The Korean War: Causes, Combatants, Casualties and China

korean war map of the 38th parallel

Nearing the end of the Second World War, Japan’s imperial possession of the Korean Peninsula was divided into the Soviet-backed north and the American-backed south, until on June 25th, 1950, when some 75,000 North Korean soldiers poured across the 38th parallel that divided the north from the south.
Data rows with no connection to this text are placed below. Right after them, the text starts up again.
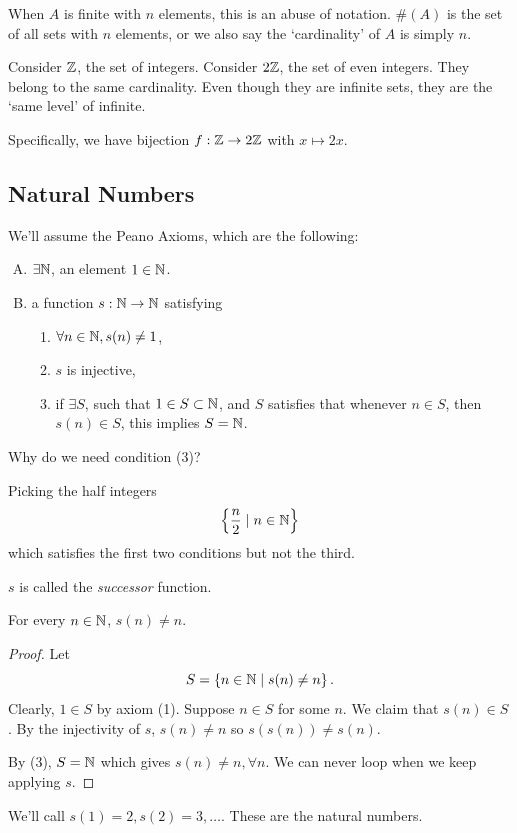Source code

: \begin{remark}
    When $A$ is finite with $n$ elements, this is an abuse of notation. $\#(A)$ is the set of all sets with $n$ elements, or we also say the `cardinality' of $A$ is simply $n$.
\end{remark}

\begin{example}
    Consider $\mathbb Z$, the set of integers. Consider $2\mathbb Z$, the set of even integers. They belong to the same cardinality. Even though they are infinite sets, they are the `same level' of infinite.

    Specifically, we have bijection $f: \mathbb Z\to 2\mathbb Z$ with $x\mapsto 2x$.
\end{example}

\subsection{Natural Numbers}
We'll assume the Peano Axioms, which are the following:
\begin{enumerate}[A.]
    \item $\exists \mathbb N$, an element $1\in \mathbb N$.
    \item a function $s: \mathbb N\to \mathbb N$ satisfying
          \begin{enumerate}[(1)]
              \item $\forall n\in \mathbb N, s(n) \neq 1$,
              \item $s$ is injective,
              \item if $\exists S$, such that $1\in S\subset \mathbb N$, and $S$ satisfies that whenever $n\in S$, then $s(n)\in S$, this implies $S = \mathbb N$.
          \end{enumerate}
\end{enumerate}

Why do we need condition (3)?
\begin{example}
    Picking the half integers
    \[\left\{\frac{n}{2}\mid n\in \mathbb N\right\}\]
    which satisfies the first two conditions but not the third.
\end{example}

$s$ is called the \emph{successor} function.

\begin{proposition}
    For every $n\in \mathbb N$, $s(n)\neq n$.
\end{proposition}
\begin{proof}
    Let
    \[S = \left\{ n\in \mathbb N\mid s(n) \neq n \right\}.\]
    Clearly, $1\in S$ by axiom (1). Suppose $n\in S$ for some $n$. We claim that $s(n)\in S$. By the injectivity of $s$, $s(n)\neq n$ so $s(s(n)) \neq s(n)$.

    By (3), $S = \mathbb N$ which gives $s(n)\neq n, \forall n$. We can never loop when we keep applying $s$.
\end{proof}
\begin{definition}
    We'll call $s(1) = 2, s(2) = 3, \dots$. These are the natural numbers.
\end{definition}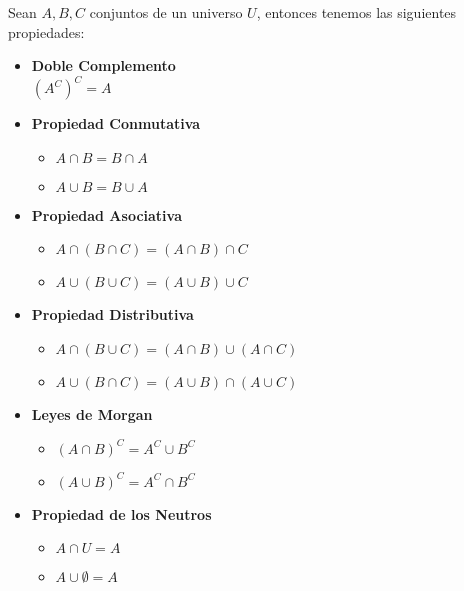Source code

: \documentclass[12pt]{report}                                    %
\begin{document}
            Sean $A, B, C$ conjuntos de un universo $U$, entonces tenemos las siguientes propiedades:

            \begin{itemize}
                \item \textbf{Doble Complemento} \\
                        $(A^C)^C = A$

                \item \textbf{Propiedad Conmutativa}
                    \begin{itemize}
                        \item $A \cap B = B \cap A$
                        \item $A \cup B = B \cup A$
                    \end{itemize}

                \item \textbf{Propiedad Asociativa}
                    \begin{itemize}
                        \item $A \cap (B \cap C) = (A \cap B) \cap C$
                        \item $A \cup (B \cup C) = (A \cup B) \cup C$
                    \end{itemize}

                \item \textbf{Propiedad Distributiva}
                    \begin{itemize}
                        \item $A \cap (B \cup C) = (A \cap B) \cup (A \cap C)$
                        \item $A \cup (B \cap C) = (A \cup B) \cap (A \cup C)$
                    \end{itemize}

                \item \textbf{Leyes de Morgan}
                    \begin{itemize}
                        \item $(A \cap B)^C = A^C \cup B^C$
                        \item $(A \cup B)^C = A^C \cap B^C$
                    \end{itemize}

                \clearpage

                \item \textbf{Propiedad de los Neutros}
                    \begin{itemize}
                        \item $A \cap U = A$
                        \item $A \cup \emptyset = A$
                    \end{itemize}


\end{itemize}
\end{document}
In response, President Harry S. Truman and his top military advisors viewed the north’s aggression as more than just an ongoing conflict between a long-divided Korea, but rather a war against the spread of Communism, which would ultimately lead to wider conflicts with the Soviet Union and China. In the minds of Truman and his advisors, nonintervention was not an option, prompting Truman to explain that “if we let Korea down, the Soviets will keep right on going and swallow up one place after another.”

America Enters Korean War

By the time American fighting men entered the Korean Peninsula, North Korean troops had already reached Seoul, the South Korean capital, marking the Korean War as the first major conflict during the 45-year Cold War between the Soviets and the West. Beginning as a defensive war aimed at pushing the communists out of the south, the Americans found themselves in bed with poorly-trained South Korean soldiers who fled battlefields at the slightest provocation, until Truman and Asian Theater commander, General Douglas MacArthur changed the American objective into an offensive war.

China Threatens War

The strategy shift would see a massive amphibious landing at Inch’on, which pushed North Korean forces back across the 38th parallel, but when the Americans pushed farther north to the Yalu River and the Chinese border, Chinese leader Mao Zedong sent troops into North Korea, threatening an all-out war with the United States if the Americans failed to pull back from the Yalu boundary.

President Truman had no stomach for an armed conflict with China, resulting in an American pullback from the border, while MacArthur maintained that anything short of a wider war represented a knuckling under to communist threats. In a March 1951 letter to House Republican leader Joseph Martin, MacArthur wrote that there is “no substitute for victory” against international communism, prompting Truman to fire the storied World War Two general on April 11th, on the grounds of insubordination.

When Did The Korean War End?

Known as the forgotten war due to overshadowing caused by World War One, World War Two and later Vietnam, the Korean War was ended on July 27th, 1953, reestablishing the boundary between North and South Korea near the 38th parallel, along with the creation of a two-mile-wide demilitarized zone that still exists to this day.

Nearly five million people died in the conflict, including some ten percent of Korea’s prewar civilian population. Nearly 40,000 American soldiers died in the war, along with more than 100,000 wounded in action, making the Korean War one of the shortest yet costly wars in American history.